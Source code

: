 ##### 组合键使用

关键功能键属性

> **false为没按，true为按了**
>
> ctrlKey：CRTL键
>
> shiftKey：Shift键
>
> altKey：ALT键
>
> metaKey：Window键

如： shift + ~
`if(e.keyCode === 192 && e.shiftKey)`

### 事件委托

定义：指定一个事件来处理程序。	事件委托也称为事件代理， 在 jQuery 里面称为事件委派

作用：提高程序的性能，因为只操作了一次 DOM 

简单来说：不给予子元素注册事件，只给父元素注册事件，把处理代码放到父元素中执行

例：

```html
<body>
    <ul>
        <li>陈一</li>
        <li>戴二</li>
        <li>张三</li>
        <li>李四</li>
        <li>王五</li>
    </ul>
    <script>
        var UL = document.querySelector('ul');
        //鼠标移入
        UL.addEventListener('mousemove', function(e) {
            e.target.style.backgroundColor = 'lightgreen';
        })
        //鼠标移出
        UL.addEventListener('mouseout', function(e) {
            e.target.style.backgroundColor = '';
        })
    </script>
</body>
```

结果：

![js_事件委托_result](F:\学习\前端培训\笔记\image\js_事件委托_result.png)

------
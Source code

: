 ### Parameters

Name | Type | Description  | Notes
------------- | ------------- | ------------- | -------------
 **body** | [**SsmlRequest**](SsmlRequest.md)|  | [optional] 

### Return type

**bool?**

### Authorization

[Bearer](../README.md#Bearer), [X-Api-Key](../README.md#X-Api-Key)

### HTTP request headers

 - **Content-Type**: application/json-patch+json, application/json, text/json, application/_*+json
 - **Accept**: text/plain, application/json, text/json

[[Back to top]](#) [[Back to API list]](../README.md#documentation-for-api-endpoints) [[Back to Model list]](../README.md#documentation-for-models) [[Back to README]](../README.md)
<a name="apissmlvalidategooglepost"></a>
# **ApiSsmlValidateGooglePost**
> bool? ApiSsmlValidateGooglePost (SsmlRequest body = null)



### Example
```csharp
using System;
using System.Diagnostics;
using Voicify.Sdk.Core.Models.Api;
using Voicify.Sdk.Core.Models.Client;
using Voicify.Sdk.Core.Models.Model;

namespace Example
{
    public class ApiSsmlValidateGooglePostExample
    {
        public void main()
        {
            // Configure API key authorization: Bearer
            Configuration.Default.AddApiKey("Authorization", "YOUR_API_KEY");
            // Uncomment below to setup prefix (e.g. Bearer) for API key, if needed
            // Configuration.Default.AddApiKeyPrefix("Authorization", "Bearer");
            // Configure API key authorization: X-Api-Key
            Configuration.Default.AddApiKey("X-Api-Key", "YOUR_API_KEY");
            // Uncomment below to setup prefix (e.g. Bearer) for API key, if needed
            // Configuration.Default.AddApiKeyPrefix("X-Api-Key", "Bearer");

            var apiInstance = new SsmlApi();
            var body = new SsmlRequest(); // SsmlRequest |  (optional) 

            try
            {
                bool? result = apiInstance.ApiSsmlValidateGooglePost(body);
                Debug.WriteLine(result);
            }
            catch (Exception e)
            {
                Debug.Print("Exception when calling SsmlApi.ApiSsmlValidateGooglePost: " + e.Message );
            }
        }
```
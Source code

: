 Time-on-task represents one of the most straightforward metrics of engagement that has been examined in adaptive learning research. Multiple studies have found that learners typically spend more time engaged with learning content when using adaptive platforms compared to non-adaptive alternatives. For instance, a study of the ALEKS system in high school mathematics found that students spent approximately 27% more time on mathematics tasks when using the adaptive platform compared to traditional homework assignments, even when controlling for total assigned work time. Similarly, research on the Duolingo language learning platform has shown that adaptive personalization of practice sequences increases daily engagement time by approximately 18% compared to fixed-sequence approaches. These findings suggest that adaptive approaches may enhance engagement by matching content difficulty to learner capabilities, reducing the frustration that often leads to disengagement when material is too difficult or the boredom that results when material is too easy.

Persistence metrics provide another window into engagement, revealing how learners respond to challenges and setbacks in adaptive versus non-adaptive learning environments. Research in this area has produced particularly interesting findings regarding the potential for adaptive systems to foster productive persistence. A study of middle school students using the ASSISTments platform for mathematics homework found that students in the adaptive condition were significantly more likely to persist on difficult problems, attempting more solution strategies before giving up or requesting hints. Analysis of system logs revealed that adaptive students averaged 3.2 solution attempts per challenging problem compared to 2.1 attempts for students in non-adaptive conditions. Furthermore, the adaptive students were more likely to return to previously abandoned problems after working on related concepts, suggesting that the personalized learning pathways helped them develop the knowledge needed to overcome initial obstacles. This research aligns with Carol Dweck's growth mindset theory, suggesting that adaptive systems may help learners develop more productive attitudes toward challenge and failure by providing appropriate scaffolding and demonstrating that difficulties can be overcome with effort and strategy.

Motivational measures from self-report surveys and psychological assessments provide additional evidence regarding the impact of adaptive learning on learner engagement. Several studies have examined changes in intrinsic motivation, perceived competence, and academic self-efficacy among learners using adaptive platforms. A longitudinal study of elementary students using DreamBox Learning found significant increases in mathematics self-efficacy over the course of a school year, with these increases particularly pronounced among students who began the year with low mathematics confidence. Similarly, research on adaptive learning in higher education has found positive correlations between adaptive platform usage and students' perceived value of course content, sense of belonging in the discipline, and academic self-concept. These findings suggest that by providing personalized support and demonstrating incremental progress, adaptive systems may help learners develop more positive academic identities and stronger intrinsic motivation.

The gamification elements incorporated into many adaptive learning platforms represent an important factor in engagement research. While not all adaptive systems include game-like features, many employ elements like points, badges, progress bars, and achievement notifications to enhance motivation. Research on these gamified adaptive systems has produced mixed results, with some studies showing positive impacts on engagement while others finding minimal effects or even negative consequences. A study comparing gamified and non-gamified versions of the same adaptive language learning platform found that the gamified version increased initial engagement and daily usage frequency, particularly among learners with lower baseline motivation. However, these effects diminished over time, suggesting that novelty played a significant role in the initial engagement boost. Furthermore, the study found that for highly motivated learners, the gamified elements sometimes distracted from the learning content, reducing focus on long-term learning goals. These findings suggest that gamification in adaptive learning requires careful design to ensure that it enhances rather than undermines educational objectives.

# [What the exercise asks]
From the records above, return each line that has the string "body".

# [Solution]
<body>
</body>
 **body** | [**SsmlRequest**](SsmlRequest.md)|  | [optional] 
> bool? ApiSsmlValidateGooglePost (SsmlRequest body = null)
            var body = new SsmlRequest(); // SsmlRequest |  (optional) 
                bool? result = apiInstance.ApiSsmlValidateGooglePost(body);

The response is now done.